Data extracted from a collection
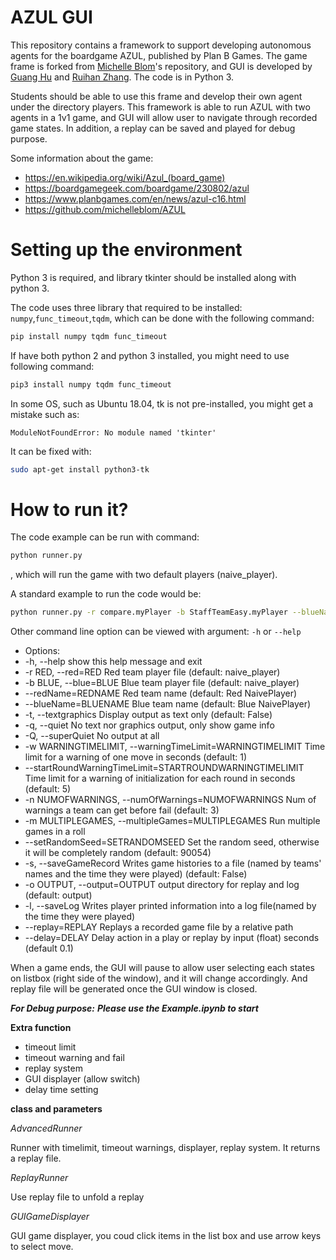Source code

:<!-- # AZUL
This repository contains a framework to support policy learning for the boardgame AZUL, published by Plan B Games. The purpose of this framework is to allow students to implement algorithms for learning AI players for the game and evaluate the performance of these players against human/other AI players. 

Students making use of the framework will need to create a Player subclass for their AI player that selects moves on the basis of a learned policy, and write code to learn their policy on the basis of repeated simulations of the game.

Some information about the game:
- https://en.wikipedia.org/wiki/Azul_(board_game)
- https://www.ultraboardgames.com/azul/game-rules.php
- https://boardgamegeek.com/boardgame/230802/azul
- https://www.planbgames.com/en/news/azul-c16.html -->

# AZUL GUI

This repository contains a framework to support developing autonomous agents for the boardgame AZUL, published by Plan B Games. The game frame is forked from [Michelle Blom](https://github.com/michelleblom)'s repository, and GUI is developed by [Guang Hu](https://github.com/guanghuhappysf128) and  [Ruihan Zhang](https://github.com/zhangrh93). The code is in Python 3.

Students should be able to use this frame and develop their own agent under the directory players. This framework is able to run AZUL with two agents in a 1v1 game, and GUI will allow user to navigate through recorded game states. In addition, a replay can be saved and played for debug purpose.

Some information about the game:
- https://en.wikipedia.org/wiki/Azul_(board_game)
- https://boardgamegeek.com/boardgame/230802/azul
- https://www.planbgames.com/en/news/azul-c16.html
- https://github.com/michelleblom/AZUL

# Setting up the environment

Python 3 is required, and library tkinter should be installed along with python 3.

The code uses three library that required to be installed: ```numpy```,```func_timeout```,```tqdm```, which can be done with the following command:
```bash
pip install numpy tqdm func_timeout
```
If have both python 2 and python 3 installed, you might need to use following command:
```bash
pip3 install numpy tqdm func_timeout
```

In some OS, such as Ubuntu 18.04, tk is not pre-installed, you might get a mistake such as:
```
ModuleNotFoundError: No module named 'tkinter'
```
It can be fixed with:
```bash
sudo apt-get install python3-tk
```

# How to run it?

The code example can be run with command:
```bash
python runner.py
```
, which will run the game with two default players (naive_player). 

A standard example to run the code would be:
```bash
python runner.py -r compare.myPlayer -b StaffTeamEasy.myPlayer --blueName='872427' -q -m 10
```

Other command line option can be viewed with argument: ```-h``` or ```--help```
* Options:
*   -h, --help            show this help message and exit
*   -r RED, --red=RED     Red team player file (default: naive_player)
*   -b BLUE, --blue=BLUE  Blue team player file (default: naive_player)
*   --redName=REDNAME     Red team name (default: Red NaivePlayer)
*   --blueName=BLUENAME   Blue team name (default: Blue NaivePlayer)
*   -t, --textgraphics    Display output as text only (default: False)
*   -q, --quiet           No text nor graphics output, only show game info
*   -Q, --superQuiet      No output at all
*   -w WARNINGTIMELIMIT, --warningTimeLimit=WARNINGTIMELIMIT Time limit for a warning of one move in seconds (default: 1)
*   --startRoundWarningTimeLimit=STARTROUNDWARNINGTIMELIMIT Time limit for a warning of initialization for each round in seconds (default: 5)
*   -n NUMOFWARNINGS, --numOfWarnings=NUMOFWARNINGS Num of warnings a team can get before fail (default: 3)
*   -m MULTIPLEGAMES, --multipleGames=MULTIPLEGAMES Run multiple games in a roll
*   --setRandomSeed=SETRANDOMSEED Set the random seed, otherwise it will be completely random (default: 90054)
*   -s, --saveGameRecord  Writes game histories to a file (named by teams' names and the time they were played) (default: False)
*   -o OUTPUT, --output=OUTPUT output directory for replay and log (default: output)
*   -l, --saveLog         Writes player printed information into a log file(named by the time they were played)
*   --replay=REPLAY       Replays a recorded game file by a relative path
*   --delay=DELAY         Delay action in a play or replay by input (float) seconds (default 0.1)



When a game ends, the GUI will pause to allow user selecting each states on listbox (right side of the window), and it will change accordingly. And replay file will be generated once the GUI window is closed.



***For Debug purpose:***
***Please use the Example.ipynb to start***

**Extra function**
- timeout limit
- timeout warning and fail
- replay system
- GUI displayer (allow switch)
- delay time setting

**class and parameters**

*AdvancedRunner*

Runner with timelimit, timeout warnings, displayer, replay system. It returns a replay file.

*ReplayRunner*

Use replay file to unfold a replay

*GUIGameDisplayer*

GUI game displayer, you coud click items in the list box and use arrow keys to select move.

• Your objective
Your answer must be an exact copy of the lines from the start of the entries through the line with "Students should be", with no pictures.

• Your response
Source code

:<!-- # AZUL
This repository contains a framework to support policy learning for the boardgame AZUL, published by Plan B Games. The purpose of this framework is to allow students to implement algorithms for learning AI players for the game and evaluate the performance of these players against human/other AI players. 

Students making use of the framework will need to create a Player subclass for their AI player that selects moves on the basis of a learned policy, and write code to learn their policy on the basis of repeated simulations of the game.

Some information about the game:
- https://en.wikipedia.org/wiki/Azul_(board_game)
- https://www.ultraboardgames.com/azul/game-rules.php
- https://boardgamegeek.com/boardgame/230802/azul
- https://www.planbgames.com/en/news/azul-c16.html -->

# AZUL GUI

This repository contains a framework to support developing autonomous agents for the boardgame AZUL, published by Plan B Games. The game frame is forked from [Michelle Blom](https://github.com/michelleblom)'s repository, and GUI is developed by [Guang Hu](https://github.com/guanghuhappysf128) and  [Ruihan Zhang](https://github.com/zhangrh93). The code is in Python 3.

Students should be able to use this frame and develop their own agent under the directory players. This framework is able to run AZUL with two agents in a 1v1 game, and GUI will allow user to navigate through recorded game states. In addition, a replay can be saved and played for debug purpose.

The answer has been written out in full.